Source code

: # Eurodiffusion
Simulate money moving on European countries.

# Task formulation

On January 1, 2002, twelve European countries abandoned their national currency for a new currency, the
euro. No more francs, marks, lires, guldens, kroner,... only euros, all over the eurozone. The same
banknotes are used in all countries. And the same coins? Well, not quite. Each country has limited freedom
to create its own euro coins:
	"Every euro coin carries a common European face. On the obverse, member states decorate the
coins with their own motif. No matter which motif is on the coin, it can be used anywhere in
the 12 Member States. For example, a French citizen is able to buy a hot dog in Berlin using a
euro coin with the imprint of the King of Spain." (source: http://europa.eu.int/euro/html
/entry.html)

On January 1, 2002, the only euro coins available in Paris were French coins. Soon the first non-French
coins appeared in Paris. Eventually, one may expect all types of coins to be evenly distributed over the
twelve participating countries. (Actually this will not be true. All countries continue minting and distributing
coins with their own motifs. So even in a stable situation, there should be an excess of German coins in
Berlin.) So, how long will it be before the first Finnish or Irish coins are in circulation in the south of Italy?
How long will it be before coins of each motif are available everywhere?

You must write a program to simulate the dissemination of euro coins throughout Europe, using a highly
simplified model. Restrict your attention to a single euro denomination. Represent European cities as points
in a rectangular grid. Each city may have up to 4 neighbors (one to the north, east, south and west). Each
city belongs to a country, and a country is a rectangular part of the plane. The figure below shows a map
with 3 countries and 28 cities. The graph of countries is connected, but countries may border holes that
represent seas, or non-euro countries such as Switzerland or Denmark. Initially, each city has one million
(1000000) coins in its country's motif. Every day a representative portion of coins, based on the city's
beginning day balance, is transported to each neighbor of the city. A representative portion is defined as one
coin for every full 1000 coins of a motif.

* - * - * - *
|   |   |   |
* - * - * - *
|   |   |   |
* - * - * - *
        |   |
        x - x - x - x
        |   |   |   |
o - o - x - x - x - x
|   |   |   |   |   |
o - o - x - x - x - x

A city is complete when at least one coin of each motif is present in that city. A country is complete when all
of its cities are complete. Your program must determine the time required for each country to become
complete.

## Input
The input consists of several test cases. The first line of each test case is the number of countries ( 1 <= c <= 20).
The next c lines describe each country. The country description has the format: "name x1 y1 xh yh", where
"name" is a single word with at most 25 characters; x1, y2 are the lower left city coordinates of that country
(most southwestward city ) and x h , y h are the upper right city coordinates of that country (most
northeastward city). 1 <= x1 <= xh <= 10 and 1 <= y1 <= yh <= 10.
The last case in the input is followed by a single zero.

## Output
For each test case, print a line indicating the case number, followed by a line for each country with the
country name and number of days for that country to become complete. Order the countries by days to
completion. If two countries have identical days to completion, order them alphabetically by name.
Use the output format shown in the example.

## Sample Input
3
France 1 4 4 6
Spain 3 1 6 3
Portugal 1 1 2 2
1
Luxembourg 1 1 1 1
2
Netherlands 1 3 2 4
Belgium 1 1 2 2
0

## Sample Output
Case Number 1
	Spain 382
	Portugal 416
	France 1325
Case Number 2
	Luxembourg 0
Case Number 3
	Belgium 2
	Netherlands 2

---

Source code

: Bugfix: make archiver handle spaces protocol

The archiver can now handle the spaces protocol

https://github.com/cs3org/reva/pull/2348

...

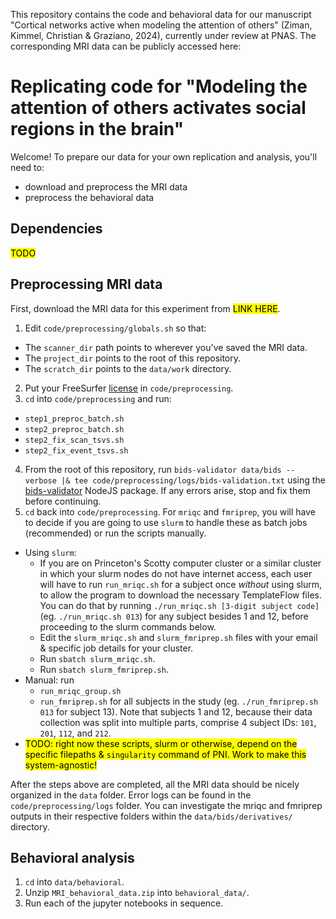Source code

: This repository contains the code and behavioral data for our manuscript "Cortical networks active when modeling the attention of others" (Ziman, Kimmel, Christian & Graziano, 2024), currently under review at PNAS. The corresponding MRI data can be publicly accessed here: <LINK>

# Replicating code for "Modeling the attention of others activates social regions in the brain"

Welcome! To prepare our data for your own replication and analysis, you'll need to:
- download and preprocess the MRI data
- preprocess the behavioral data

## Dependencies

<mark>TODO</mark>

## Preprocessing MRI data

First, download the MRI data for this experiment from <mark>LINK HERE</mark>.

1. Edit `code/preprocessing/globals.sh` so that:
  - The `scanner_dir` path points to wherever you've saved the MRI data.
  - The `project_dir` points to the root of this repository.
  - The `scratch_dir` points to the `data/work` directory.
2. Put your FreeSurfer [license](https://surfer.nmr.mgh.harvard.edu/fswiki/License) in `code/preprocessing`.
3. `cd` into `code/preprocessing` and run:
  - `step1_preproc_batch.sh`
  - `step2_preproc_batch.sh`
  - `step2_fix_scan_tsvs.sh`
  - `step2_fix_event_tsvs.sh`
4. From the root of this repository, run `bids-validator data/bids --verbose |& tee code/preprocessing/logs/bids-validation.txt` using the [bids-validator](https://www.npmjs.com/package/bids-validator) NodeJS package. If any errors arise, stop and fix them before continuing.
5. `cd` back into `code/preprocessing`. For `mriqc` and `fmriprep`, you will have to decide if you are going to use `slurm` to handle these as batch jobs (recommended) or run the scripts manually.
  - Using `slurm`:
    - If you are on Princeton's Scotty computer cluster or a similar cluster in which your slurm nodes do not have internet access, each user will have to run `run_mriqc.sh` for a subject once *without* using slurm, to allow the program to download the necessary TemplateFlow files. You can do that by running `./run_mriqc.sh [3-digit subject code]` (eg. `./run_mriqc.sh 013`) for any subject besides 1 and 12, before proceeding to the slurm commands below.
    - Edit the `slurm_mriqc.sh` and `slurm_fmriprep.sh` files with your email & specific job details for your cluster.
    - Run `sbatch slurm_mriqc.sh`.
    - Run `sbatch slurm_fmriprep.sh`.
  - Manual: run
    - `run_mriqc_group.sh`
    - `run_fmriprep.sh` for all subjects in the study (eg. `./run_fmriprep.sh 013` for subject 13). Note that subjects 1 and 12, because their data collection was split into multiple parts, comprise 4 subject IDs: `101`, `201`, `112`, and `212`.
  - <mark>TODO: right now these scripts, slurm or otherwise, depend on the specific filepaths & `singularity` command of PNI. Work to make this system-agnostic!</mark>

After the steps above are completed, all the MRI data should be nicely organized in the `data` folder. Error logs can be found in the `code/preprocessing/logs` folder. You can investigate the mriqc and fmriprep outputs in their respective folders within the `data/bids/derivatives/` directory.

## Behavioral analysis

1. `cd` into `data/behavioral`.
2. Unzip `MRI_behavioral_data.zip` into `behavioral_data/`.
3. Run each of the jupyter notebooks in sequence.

◆ ASSIGNMENT: In the entries above, find the line with "coin for every full 1000 coins of a motif." and the line with "(most southwestward city", then set down exactly those two and every line between them, nothing else.

◆ TASK ANSWER:
coin for every full 1000 coins of a motif.

* - * - * - *
|   |   |   |
* - * - * - *
|   |   |   |
* - * - * - *
        |   |
        x - x - x - x
        |   |   |   |
o - o - x - x - x - x
|   |   |   |   |   |
o - o - x - x - x - x

A city is complete when at least one coin of each motif is present in that city. A country is complete when all
of its cities are complete. Your program must determine the time required for each country to become
complete.

## Input
The input consists of several test cases. The first line of each test case is the number of countries ( 1 <= c <= 20).
The next c lines describe each country. The country description has the format: "name x1 y1 xh yh", where
"name" is a single word with at most 25 characters; x1, y2 are the lower left city coordinates of that country
(most southwestward city ) and x h , y h are the upper right city coordinates of that country (most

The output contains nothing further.